[Start of Attachment]

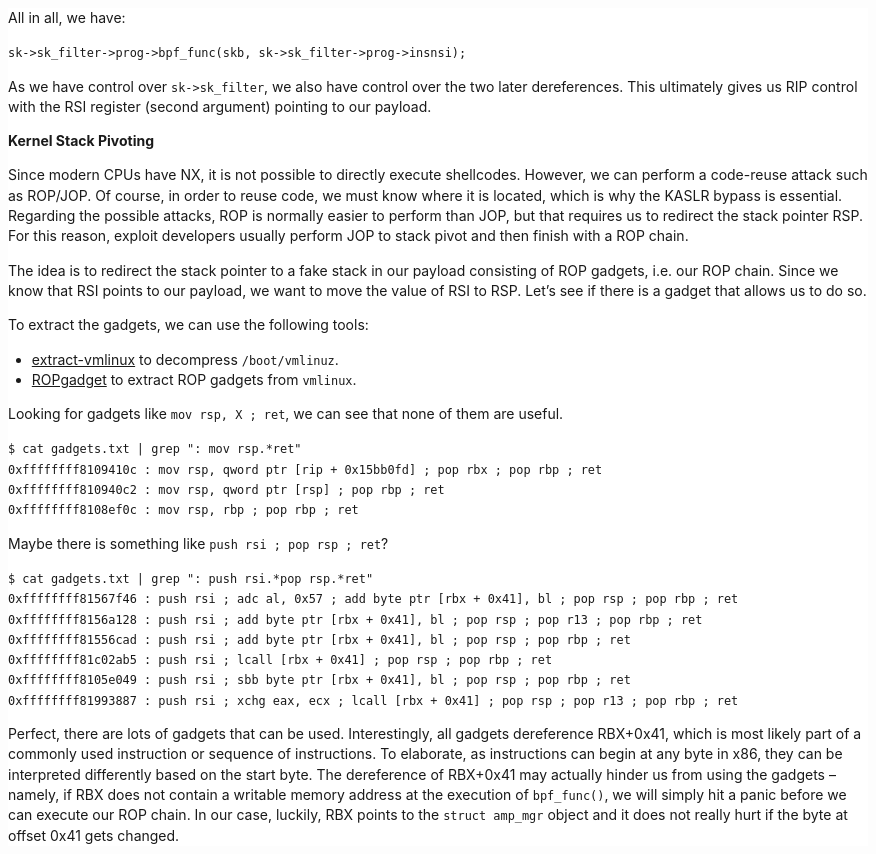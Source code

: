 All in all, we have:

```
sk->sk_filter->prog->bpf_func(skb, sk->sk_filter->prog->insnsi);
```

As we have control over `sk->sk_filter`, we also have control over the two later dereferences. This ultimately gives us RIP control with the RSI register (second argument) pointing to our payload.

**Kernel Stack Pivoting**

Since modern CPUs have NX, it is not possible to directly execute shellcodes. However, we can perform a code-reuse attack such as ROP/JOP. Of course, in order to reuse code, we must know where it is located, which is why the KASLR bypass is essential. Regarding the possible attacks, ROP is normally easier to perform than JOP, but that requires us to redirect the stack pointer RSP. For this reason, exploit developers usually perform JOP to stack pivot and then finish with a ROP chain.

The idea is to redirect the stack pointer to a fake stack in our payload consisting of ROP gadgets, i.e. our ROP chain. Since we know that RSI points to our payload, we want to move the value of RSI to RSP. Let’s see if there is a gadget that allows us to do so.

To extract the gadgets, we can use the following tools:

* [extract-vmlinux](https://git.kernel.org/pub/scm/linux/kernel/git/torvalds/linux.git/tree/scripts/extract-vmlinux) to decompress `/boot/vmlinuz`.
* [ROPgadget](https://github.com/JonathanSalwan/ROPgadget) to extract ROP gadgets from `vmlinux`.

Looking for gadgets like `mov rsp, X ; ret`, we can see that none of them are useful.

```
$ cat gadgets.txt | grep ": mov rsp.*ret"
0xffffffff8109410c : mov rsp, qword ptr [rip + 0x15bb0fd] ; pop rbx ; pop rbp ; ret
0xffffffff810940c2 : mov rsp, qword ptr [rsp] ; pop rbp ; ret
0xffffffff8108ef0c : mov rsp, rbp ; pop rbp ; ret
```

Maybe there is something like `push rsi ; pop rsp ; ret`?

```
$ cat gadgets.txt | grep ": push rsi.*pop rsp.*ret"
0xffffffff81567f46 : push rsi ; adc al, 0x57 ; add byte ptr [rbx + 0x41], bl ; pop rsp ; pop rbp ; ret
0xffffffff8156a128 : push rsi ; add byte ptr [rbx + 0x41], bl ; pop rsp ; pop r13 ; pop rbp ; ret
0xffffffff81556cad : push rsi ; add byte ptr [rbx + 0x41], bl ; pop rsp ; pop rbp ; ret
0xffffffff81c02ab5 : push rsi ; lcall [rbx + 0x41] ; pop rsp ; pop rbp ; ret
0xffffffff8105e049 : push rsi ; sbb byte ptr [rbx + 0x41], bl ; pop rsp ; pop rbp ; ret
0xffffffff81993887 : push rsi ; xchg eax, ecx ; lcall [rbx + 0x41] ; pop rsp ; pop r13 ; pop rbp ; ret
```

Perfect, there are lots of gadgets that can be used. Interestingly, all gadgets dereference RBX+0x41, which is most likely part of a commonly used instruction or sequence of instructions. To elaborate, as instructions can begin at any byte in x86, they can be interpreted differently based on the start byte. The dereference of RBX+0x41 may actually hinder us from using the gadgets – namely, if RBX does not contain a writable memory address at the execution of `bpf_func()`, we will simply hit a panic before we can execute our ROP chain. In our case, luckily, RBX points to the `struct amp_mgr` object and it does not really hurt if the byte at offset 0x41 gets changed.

[End of Attachment]
[Start of Attachment]

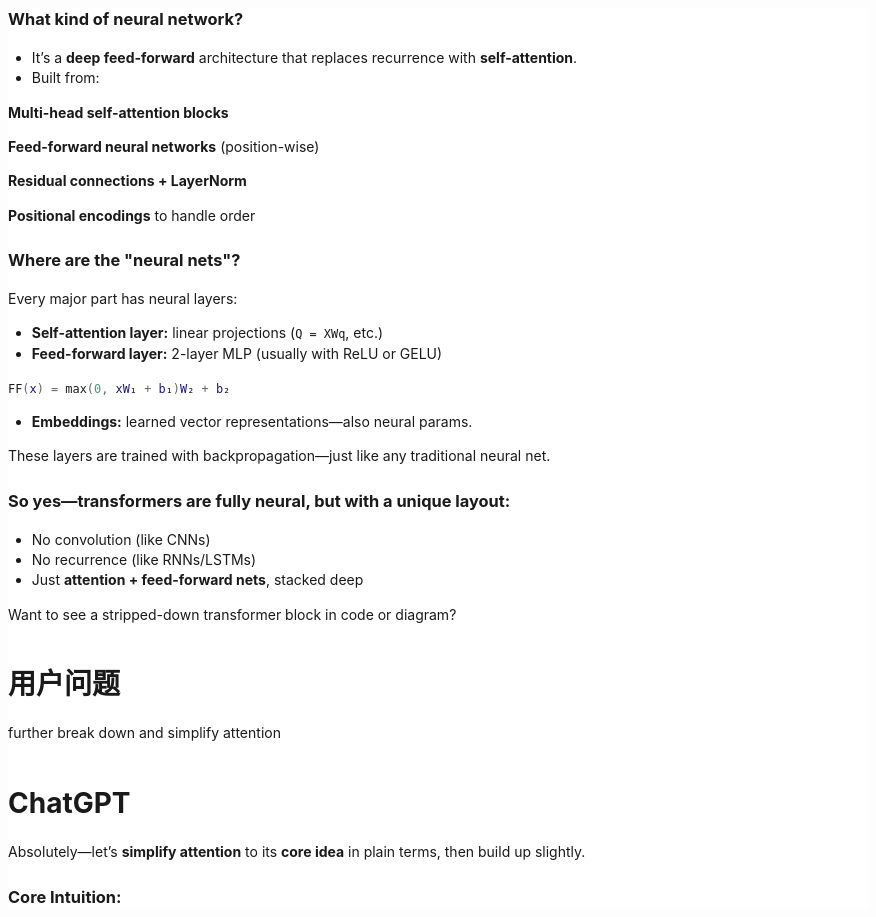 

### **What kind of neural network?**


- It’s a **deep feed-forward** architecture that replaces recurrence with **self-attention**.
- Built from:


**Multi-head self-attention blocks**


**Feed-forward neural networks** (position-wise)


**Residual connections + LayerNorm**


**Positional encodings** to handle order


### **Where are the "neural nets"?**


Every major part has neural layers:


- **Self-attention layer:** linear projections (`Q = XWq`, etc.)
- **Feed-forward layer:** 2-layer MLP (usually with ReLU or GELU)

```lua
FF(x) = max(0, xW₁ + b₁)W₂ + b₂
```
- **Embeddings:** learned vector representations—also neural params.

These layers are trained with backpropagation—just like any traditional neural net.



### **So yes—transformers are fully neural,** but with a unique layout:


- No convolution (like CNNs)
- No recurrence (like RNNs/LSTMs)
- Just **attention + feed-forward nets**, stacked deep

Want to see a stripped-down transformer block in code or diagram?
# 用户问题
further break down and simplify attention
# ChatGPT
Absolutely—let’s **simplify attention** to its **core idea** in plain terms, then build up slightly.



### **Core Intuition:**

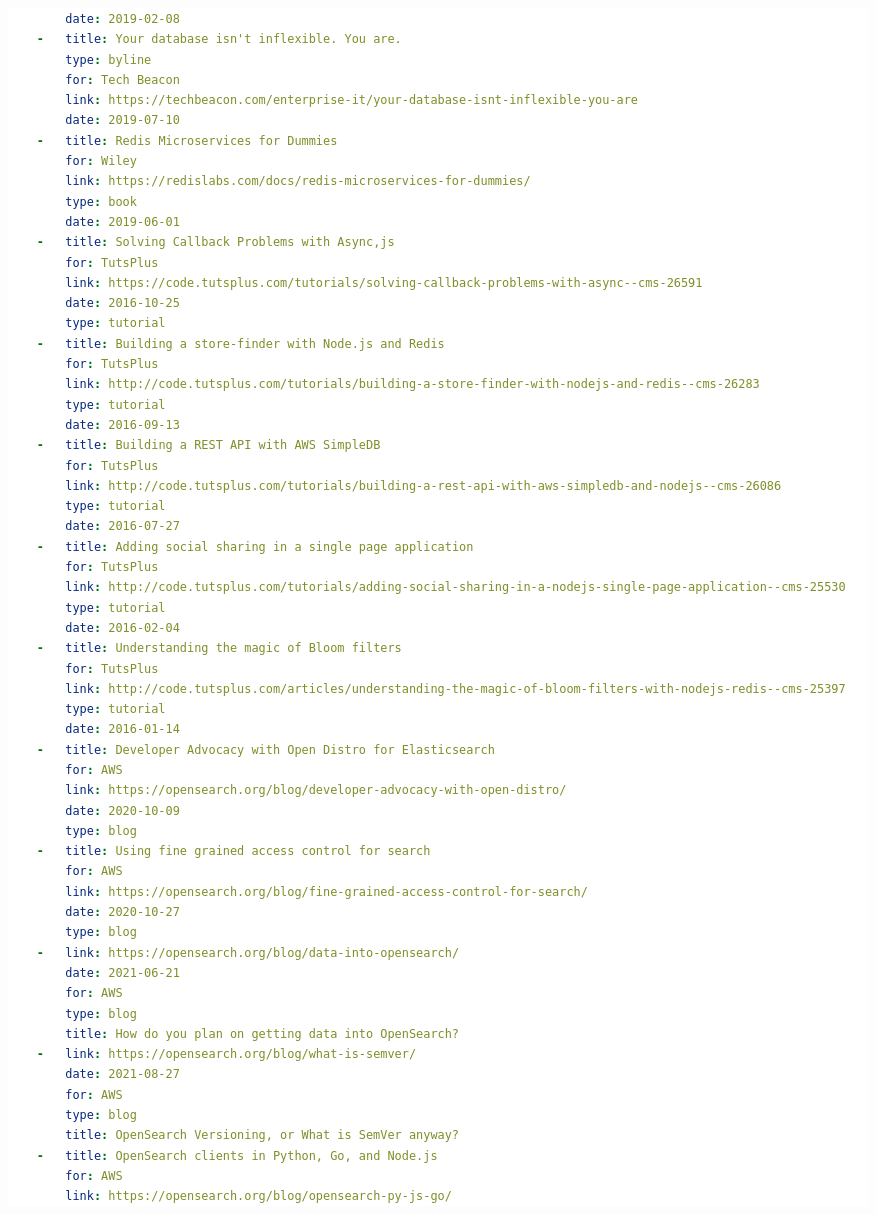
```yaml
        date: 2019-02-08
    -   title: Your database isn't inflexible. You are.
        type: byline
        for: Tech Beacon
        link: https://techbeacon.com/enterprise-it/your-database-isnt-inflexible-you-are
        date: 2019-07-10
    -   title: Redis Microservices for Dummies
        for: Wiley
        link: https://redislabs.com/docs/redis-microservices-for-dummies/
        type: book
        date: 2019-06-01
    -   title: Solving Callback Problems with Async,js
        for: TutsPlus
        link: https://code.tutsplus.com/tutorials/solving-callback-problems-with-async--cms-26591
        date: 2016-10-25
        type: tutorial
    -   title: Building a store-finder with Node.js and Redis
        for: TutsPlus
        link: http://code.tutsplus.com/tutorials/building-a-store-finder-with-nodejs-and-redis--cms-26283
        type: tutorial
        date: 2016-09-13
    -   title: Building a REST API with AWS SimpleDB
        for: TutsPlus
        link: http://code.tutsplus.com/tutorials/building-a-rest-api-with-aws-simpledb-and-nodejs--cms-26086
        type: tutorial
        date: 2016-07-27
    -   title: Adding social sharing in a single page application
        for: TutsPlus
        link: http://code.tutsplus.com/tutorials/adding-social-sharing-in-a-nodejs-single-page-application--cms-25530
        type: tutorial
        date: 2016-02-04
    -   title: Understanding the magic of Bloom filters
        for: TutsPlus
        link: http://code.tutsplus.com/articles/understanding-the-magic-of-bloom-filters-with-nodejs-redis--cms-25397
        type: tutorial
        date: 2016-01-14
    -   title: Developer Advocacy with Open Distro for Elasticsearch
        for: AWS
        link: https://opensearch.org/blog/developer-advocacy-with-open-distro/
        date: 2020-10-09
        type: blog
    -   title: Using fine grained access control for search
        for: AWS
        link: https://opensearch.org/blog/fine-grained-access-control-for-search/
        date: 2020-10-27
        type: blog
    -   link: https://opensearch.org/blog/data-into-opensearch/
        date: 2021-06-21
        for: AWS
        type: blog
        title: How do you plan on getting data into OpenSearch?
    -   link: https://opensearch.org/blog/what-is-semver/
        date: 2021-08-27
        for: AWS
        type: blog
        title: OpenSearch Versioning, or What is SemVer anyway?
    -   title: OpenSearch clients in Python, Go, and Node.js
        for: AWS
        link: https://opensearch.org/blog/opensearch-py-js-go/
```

[End of Attachment]

Work task
Would you transcribe the lines above exactly, going from the line bearing "Source code" through the line bearing "to extract ROP", and drop the pictures from the copy?

Answer box
Source code

: All in all, we have:

```
sk->sk_filter->prog->bpf_func(skb, sk->sk_filter->prog->insnsi);
```

As we have control over `sk->sk_filter`, we also have control over the two later dereferences. This ultimately gives us RIP control with the RSI register (second argument) pointing to our payload.

**Kernel Stack Pivoting**

Since modern CPUs have NX, it is not possible to directly execute shellcodes. However, we can perform a code-reuse attack such as ROP/JOP. Of course, in order to reuse code, we must know where it is located, which is why the KASLR bypass is essential. Regarding the possible attacks, ROP is normally easier to perform than JOP, but that requires us to redirect the stack pointer RSP. For this reason, exploit developers usually perform JOP to stack pivot and then finish with a ROP chain.

The idea is to redirect the stack pointer to a fake stack in our payload consisting of ROP gadgets, i.e. our ROP chain. Since we know that RSI points to our payload, we want to move the value of RSI to RSP. Let’s see if there is a gadget that allows us to do so.

To extract the gadgets, we can use the following tools:

* [extract-vmlinux](https://git.kernel.org/pub/scm/linux/kernel/git/torvalds/linux.git/tree/scripts/extract-vmlinux) to decompress `/boot/vmlinuz`.
* [ROPgadget](https://github.com/JonathanSalwan/ROPgadget) to extract ROP gadgets from `vmlinux`.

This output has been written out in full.